***** RECORDS TO USE

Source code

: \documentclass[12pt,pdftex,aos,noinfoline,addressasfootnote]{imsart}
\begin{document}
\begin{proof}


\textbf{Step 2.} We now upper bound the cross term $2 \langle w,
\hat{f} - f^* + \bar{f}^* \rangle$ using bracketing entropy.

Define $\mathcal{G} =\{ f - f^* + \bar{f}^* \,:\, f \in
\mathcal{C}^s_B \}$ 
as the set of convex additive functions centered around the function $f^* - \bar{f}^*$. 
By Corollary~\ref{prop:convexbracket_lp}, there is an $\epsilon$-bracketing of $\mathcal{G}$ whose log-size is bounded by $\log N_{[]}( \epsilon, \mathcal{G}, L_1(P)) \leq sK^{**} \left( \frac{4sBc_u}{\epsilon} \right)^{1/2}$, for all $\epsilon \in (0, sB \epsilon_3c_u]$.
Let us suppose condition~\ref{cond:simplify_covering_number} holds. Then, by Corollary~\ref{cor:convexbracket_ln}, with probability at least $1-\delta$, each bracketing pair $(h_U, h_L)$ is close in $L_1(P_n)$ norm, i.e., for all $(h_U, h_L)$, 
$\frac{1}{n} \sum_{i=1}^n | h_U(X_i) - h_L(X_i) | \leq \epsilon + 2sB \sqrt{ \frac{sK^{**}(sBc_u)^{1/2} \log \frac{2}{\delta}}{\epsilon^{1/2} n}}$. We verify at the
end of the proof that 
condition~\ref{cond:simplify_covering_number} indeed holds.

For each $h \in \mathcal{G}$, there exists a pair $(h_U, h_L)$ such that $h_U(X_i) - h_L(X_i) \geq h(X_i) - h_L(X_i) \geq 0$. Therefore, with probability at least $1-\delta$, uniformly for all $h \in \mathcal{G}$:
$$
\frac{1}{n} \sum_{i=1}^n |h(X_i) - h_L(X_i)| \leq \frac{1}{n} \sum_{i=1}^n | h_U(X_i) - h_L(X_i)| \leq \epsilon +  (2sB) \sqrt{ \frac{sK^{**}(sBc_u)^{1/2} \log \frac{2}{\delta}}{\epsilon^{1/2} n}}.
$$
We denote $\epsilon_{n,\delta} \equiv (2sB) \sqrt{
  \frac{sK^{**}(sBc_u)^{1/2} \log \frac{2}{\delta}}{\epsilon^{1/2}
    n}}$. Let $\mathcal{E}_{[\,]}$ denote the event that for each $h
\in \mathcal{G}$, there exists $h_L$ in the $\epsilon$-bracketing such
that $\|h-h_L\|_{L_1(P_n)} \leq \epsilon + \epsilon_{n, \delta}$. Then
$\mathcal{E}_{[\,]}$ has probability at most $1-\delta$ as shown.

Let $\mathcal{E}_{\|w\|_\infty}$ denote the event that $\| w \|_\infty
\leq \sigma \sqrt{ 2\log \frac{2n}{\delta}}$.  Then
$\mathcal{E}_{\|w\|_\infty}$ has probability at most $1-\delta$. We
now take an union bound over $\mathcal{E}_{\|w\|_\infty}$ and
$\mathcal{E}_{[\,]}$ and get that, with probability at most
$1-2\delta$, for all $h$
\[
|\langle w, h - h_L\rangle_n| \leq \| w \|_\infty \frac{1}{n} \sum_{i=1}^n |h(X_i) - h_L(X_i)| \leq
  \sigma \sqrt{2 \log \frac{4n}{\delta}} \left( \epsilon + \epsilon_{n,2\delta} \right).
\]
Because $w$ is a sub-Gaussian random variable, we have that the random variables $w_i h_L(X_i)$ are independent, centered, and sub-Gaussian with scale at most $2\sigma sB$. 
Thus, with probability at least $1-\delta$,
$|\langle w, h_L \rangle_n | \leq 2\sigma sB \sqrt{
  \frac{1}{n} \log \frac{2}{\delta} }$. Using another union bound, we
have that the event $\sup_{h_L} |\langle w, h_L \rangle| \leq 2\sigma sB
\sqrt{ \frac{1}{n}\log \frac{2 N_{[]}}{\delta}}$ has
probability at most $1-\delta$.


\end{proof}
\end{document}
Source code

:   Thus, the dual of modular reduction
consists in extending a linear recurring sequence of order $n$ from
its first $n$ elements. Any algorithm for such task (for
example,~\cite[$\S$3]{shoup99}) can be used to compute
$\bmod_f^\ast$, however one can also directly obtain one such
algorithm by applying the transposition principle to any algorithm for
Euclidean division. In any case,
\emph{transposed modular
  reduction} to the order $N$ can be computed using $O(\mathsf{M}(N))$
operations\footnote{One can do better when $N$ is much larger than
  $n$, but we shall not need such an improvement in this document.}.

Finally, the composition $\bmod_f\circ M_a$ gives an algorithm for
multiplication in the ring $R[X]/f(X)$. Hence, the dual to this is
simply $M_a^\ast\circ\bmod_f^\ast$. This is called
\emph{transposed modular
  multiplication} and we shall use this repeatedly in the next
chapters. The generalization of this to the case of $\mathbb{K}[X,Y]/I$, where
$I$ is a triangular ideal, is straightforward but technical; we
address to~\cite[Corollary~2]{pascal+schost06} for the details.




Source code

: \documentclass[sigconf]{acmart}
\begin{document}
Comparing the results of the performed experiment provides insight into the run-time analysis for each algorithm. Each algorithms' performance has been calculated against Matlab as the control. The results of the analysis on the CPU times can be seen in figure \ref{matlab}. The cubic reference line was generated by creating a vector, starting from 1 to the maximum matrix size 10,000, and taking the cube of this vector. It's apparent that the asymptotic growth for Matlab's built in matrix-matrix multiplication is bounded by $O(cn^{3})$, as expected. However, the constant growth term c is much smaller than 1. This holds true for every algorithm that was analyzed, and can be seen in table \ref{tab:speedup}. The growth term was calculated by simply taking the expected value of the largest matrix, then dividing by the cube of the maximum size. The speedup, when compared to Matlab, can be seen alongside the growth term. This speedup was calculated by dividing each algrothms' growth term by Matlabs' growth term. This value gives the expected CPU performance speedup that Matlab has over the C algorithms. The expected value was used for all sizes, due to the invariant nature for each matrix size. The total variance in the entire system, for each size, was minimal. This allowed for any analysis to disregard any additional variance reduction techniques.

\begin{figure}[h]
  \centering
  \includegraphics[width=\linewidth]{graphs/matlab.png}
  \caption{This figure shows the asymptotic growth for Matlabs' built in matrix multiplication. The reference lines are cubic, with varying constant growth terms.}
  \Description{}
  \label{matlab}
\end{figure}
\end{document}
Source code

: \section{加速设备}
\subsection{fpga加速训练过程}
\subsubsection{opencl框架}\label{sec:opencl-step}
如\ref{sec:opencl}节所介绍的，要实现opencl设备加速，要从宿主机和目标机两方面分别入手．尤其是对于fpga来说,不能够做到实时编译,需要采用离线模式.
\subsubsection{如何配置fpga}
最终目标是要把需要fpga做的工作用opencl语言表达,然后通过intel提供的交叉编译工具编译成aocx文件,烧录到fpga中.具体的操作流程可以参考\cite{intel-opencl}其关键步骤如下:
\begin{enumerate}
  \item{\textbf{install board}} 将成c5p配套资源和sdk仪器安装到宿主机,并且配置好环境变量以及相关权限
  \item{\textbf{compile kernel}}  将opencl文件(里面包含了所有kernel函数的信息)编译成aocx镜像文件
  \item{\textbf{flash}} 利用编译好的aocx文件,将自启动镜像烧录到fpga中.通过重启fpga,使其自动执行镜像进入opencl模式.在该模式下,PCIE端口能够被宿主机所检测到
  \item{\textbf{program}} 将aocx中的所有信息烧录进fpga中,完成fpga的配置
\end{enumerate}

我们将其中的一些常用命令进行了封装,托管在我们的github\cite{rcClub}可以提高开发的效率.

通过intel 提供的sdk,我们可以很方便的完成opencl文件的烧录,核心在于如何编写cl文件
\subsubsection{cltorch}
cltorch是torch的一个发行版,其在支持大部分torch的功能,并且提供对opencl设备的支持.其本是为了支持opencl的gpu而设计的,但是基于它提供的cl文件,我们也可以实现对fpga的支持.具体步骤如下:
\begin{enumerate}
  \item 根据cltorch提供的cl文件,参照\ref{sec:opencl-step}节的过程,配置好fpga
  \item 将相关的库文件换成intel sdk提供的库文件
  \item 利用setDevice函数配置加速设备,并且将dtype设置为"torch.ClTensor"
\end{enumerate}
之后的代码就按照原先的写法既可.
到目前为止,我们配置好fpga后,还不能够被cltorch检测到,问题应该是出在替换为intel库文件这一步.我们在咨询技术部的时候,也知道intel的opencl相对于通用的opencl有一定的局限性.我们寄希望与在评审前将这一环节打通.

**********

AIM OF THE EXERCISE: Lines from the top of the entries above to the line that contains "as the set of" should be set down exactly, please, with both ends kept and nothing added.

EXERCISE OUTPUT:
Source code

: \documentclass[12pt,pdftex,aos,noinfoline,addressasfootnote]{imsart}
\begin{document}
\begin{proof}


\textbf{Step 2.} We now upper bound the cross term $2 \langle w,
\hat{f} - f^* + \bar{f}^* \rangle$ using bracketing entropy.

Define $\mathcal{G} =\{ f - f^* + \bar{f}^* \,:\, f \in
\mathcal{C}^s_B \}$ 
as the set of convex additive functions centered around the function $f^* - \bar{f}^*$. 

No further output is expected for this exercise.